◆ Exercise requirements ◆
Starting with the line that has "creates a folder.</span></span>", retype each line down to the end of the entries below, without leaving any out or adding any.

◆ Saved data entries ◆
········

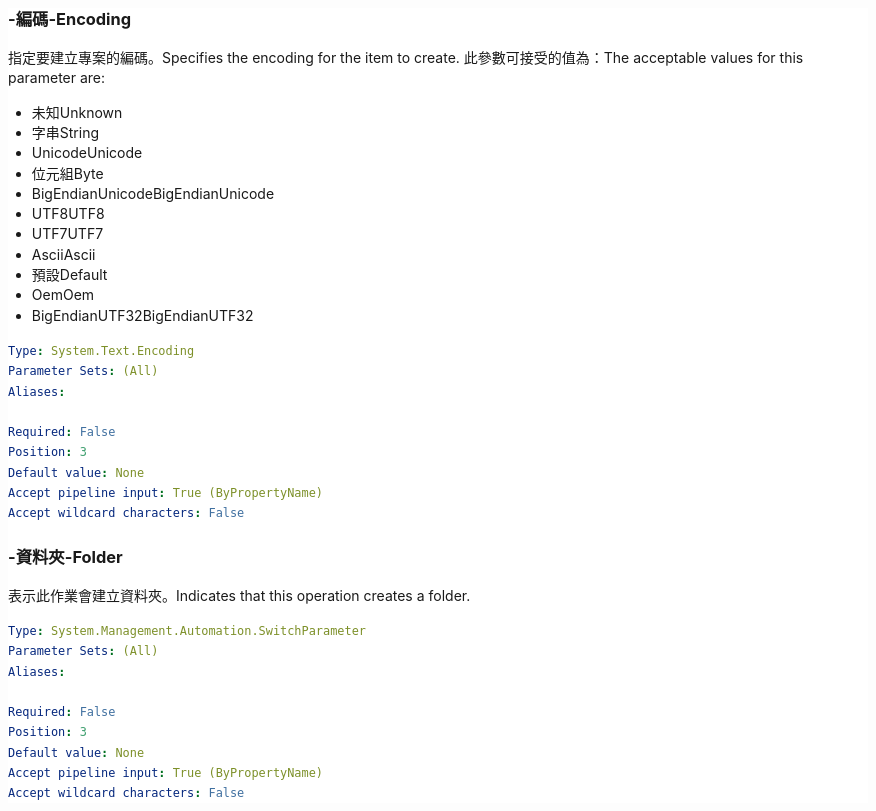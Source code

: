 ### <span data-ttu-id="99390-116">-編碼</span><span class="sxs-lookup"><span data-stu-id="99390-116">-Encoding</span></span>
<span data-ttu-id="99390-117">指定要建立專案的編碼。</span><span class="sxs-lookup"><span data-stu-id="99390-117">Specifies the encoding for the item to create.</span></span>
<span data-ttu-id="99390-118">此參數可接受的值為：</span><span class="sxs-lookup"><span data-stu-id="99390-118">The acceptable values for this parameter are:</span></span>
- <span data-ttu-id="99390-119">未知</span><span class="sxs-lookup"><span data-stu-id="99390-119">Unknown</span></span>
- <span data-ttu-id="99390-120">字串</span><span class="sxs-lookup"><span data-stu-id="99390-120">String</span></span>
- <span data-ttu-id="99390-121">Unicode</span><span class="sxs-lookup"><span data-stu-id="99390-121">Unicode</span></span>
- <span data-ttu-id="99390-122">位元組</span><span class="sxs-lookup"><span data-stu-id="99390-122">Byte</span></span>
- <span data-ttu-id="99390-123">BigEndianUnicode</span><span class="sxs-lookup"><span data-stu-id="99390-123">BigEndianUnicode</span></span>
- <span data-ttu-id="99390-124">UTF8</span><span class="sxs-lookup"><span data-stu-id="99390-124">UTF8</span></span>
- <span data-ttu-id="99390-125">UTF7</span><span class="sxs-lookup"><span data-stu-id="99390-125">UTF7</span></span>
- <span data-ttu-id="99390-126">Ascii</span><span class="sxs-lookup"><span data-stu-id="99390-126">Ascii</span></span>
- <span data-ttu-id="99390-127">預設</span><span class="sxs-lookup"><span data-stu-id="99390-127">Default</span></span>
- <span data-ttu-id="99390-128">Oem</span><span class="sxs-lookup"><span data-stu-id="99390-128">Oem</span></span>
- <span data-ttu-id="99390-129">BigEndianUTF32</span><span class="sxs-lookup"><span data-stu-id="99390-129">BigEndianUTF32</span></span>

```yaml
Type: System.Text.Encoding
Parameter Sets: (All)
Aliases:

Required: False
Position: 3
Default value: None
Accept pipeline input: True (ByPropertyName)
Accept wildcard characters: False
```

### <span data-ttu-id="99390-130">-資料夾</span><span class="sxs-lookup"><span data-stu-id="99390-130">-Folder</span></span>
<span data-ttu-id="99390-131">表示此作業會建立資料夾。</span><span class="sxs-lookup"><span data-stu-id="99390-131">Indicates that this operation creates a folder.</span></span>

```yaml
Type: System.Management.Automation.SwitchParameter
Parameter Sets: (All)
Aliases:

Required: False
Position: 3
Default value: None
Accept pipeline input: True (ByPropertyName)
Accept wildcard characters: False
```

········

◆ Response box ◆
<span data-ttu-id="99390-131">表示此作業會建立資料夾。</span><span class="sxs-lookup"><span data-stu-id="99390-131">Indicates that this operation creates a folder.</span></span>

```yaml
Type: System.Management.Automation.SwitchParameter
Parameter Sets: (All)
Aliases:

Required: False
Position: 3
Default value: None
Accept pipeline input: True (ByPropertyName)
Accept wildcard characters: False
```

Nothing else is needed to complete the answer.